Primo appuntamento
Nell’unico bar della nostra cittadina, mio marito e io sediamo a un tavolino assolato, appiccicoso delle bibite di chi è passato prima. Siamo troppo emozionati per parlare, così ci sporgiamo avanti per i selfie, gli occhi semi-chiusi e le bocche spalancate, i denti come specchi. Che dirci? Non ci siamo mai incontrati in un bar o un locale o un ristorante — mai preso un gelato o fatto cena fuori. Dopo un anno di matrimonio, quattro insieme, non ero sicura che sarebbe mai accaduto. «È, tipo, un appuntamento?» chiedo. Sorride. «Siamo qui».
L’ho lasciato poco fa all’ospedale per le analisi sangue mensili, di routine, che monitorano gli effetti collaterali di tutte le medicine. Ma il laboratorio non ha ricevuto l’ultima richiesta del suo medico, e quindi, inaspettatamente libero, si è unito a me. Solo alcuni mesi fa, la distanza fino al bar — un isolato — sarebbe stata troppo lunga da percorrere.
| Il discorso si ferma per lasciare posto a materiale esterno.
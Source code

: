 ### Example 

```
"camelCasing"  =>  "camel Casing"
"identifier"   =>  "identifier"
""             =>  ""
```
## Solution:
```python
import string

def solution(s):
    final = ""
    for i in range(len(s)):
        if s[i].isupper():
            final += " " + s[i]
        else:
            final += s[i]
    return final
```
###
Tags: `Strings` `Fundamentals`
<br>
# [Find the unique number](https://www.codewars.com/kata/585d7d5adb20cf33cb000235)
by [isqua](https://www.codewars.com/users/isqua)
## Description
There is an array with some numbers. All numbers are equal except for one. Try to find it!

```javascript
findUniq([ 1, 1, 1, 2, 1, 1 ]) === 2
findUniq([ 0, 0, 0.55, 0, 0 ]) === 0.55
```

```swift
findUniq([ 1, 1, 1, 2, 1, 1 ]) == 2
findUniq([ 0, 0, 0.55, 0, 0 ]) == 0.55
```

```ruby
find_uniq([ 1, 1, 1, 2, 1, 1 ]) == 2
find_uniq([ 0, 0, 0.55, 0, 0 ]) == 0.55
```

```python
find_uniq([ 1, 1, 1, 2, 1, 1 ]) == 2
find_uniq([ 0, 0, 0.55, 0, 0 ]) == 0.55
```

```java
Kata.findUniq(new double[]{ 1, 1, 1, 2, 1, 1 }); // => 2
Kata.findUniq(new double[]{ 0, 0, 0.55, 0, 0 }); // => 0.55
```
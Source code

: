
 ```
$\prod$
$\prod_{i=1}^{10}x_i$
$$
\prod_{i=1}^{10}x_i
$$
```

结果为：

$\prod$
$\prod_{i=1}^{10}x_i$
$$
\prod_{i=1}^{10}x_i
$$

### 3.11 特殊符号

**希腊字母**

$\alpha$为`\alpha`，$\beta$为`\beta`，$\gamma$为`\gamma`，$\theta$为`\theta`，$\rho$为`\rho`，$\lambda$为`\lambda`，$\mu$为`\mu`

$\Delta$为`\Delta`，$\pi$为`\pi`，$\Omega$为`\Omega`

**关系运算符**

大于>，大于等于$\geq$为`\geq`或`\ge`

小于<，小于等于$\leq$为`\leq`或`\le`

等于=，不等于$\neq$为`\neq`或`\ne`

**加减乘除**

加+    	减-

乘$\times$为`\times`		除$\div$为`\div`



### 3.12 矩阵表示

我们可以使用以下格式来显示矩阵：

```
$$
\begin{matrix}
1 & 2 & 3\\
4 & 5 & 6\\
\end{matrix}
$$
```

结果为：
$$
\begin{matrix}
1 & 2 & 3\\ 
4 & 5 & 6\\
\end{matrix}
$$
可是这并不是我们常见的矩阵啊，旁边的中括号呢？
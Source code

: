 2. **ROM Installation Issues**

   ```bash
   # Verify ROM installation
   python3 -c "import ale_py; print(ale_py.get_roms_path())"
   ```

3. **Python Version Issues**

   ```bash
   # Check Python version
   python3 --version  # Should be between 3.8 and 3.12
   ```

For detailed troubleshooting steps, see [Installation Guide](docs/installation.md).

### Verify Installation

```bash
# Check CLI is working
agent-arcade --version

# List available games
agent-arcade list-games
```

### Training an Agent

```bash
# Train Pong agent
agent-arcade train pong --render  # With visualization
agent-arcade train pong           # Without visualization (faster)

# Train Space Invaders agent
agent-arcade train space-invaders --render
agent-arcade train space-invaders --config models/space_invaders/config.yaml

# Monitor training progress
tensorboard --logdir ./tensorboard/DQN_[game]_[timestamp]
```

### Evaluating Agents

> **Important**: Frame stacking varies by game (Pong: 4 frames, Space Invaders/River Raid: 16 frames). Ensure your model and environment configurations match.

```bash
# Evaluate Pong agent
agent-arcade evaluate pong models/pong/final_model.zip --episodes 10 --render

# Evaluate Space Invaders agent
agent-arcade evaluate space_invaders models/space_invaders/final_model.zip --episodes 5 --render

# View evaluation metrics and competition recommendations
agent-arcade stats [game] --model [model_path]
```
Per buona parte della nostra relazione, ho avuto sogni modesti, prosaici: fare la spesa insieme, andare al cinema, guardarlo lavare i piatti. Sognavo l’ordinario, perché per noi non lo era. Sognavo di dire, se l’avessi mai visto al lavandino, “sta succedendo”. Ora accade abbastanza spesso da lasciarmi felicemente indifferente. Da permettermi sogni diversi.
Al bar, mio marito non ordina niente, ma porta il mio mokaccino al naso, e inala il vapore caldo del latte d’avena. Sogno di vederlo sorseggiare, un giorno, l’equivalente calorico di un pasto: sciropposo e vellutato, e tutto suo. «Gnam», dice, gli occhi chiusi. «Sento quasi il sapore».